# Incra/Woodpeckers/Bosch aluminum plate thickness where the router is mounted?



## achoox4 (Nov 9, 2012)

Due to all the posts about sagging plastic router table plates, I'm pondering the 3/8" thick Incra or Woodpeckers aluminum router plate. I'd hate to lose a lot more of my router's (MRC23) depth range to a thick plate - are either of these any thinner than 3/8" where the router is mounted? It looks like it is full thickness in pictures, but I haven't found one that shows the back side.

Except for the crummy center inserts, the aluminum plate from the Bosch 1171 table also looks good and seems to be available as a spare part. Does anybody know its thickness where the router mounts?


----------



## cocobolo1 (Dec 31, 2015)

Not sure if I can help you or not...but I just got an 1181, not 1171, and I don't know if the aluminum mounting plate is the same in both or not.

The plate itself is 3/8" thick (10 mm) and the recesses on both sides of the plate appear to be just over 1/16" each. I note that the back side of the plate is machined down about 1/32", so the plate is less than 3/8" thick where the router mounts.

From the top of the plate to the underside of the router support looks like just about exactly 1/4"...but I'm checking that with a tape measure. Not sure where my calipers vanished to.

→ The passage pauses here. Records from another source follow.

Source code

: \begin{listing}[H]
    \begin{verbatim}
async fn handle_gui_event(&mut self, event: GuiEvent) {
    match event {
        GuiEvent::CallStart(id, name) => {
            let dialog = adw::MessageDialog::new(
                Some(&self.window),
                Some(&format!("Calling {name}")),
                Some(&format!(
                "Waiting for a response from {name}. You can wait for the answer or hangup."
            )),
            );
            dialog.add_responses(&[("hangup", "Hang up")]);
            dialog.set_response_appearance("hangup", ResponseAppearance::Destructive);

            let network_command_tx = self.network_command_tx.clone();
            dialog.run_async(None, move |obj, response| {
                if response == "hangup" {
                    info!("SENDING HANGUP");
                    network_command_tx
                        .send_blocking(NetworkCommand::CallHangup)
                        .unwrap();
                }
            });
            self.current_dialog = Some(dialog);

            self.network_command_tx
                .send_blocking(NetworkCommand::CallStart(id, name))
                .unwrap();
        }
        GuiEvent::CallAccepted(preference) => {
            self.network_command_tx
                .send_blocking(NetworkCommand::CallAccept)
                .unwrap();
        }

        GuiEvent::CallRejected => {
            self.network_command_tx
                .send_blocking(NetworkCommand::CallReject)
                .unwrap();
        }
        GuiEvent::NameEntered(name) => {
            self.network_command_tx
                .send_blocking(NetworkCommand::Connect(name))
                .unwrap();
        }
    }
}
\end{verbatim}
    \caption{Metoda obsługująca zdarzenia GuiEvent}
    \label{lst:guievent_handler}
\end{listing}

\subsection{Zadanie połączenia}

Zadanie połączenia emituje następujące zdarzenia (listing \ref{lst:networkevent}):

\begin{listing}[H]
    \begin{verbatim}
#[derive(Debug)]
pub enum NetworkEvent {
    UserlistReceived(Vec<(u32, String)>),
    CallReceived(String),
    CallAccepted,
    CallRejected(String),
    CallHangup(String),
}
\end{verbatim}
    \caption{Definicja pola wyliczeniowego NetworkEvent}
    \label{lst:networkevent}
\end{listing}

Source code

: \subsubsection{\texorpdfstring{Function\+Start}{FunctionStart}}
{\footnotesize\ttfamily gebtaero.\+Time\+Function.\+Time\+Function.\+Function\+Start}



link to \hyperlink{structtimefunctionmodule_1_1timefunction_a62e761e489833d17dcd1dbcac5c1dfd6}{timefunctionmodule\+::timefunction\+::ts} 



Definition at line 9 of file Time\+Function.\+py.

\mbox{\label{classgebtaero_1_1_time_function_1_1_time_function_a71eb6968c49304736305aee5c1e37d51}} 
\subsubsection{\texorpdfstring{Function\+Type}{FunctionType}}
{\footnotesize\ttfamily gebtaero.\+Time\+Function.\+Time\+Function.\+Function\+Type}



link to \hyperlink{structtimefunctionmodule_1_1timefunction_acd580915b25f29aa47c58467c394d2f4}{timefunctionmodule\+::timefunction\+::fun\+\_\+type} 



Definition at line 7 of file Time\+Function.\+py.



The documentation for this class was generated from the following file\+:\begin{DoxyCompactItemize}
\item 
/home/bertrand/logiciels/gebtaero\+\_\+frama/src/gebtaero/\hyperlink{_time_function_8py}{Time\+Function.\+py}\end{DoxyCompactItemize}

So many holes in the plate it looks like Swiss cheese! :smile:


----------



## cocobolo1 (Dec 31, 2015)

*1181 Plate pics*

Maybe this will help...


----------



## RainMan 2.0 (May 6, 2014)

Wow Keith , that's a lot of holes 

Ben I kinda like the Incra aluminum plates with there clean sweep centers for dust collection.
If your concerned about loosing depth , maybe a Musle Chuck would help ?


----------



## PhilBa (Sep 25, 2014)

The other plates are 1/4" thick, I wouldn't fret over 1/8".


----------



## DesertRatTom (Jul 3, 2012)

I popped for the Woodpecker plate with the twist lock inserts. Wonderful, solid, pre drilled for the specific router. I recommend it highly. I also got the template since my previous plate was smaller. I have also been thinking of adding a couple of jointed flat trusses under the table itself to help it stay flat.


----------



## cocobolo1 (Dec 31, 2015)

DesertRatTom said:


> I have also been thinking of adding a couple of jointed flat trusses under the table itself to help it stay flat.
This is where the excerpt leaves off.